Bianca called after she dropped my daughter off to meet a friend. Actually it's more of an acquaintance, not somebody she knows that well. "She said her cell phone isn't working so you can't call her on it," Bianca said. It's the first time since she's been with me that she didn't come home. I didn't sleep much. I got up early to look at the news online, where there was a story about shootings and stabbings at the Castro Street gathering. Was she there? Probably. I couldn't call her.

It wasn't that I think her phone really doesn't work. It might and it might not. She might just be saying, "Do not call me please." And I remind myself, "There when you need me and not when you don't." And another voice says, "Get a job as a waiter. Jim Dandy to the rescue."

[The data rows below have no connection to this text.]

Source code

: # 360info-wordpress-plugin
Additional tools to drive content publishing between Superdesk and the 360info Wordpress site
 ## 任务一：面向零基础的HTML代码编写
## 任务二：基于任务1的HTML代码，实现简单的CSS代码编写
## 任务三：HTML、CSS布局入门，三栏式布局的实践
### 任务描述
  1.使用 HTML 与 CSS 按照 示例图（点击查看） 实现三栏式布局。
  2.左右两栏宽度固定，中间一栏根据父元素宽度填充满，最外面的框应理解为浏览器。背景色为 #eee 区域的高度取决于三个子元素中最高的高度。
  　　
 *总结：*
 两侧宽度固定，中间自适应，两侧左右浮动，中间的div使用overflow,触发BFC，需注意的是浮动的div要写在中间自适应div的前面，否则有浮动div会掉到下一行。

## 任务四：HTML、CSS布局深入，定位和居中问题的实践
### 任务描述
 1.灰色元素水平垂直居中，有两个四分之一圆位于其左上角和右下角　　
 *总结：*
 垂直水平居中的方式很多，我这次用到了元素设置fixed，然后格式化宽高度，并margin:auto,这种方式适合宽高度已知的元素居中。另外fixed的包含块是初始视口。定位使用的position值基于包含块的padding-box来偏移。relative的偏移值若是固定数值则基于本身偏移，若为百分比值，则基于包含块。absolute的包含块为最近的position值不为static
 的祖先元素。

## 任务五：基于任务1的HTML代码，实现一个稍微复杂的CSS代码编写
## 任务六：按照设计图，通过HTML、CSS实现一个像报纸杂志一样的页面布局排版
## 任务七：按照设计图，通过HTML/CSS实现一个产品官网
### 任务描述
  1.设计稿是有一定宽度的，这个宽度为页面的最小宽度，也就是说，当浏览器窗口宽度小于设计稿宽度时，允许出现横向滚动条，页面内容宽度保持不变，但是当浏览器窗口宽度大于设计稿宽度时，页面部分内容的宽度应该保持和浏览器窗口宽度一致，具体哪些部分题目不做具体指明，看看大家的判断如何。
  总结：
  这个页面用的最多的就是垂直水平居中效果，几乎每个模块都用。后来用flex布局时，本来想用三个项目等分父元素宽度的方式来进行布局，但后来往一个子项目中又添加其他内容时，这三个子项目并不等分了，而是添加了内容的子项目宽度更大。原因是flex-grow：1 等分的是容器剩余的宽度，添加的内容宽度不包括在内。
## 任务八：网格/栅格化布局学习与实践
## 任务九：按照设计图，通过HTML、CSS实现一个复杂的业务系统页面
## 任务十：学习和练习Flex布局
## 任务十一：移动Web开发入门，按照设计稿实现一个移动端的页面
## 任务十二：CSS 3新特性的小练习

One of the things I've always tried to teach her is that everything is balance, and that vice is simply virtue taken too far. Generous gradually becomes profligate; confidence can become rash and friendly can become vulgar.

When the Roman officer came to pick up Jesus and run him in on charges of terrorist activities, he said, "I don't want to do this, but I'm just a soldier, and when those above me say, 'Do this,' I do it, and when to those below me I say, 'Do this,' they do it." And Christ said, "Never have I seen such faith." I don't know what faith is other than finding the path between what is essentially a pattern in one direction or another. When you are outside a patterned response you look for one.

"Actually, they just come up to try and resolve the impasse. Don't make an impasse and they'll leave you alone."

"Who are you?"

"Pistis Sophia."

I get up and fix myself a cup of coffee. One part of me is confident that the kid is okay because there is no kid there. It's a woman; another adult. That part is the man who turns loose of the child because the child has passed into adulthood. The other, curiously enough, thinks that she should have called or text messaged or something. And a third, almost unnoticed in the tension between them, re-reads an email from a woman who is in counseling with her husband, and wondering how to get through being married. She wrote, "I don't want to be any certain way.  I don't even know what I am thinking I might like to do, I just know that whatever it is, I don't want it monitored."

Do I want to monitor what she's doing? No. But if I don't make sure she's okay, Old Dad will worry.

"Oh. It's not you, it's Old Dad?"

"Yea. Old Dad. You know. He's a lot like grandpa."

So I go ahead and call her, and she answers. "We were out pretty late so I just stayed over here instead of trying to get a cab home." I keep it quick and light.

What she needs isn't me. It's freedom from being monitored. Oh, well. I learn these things in baby steps.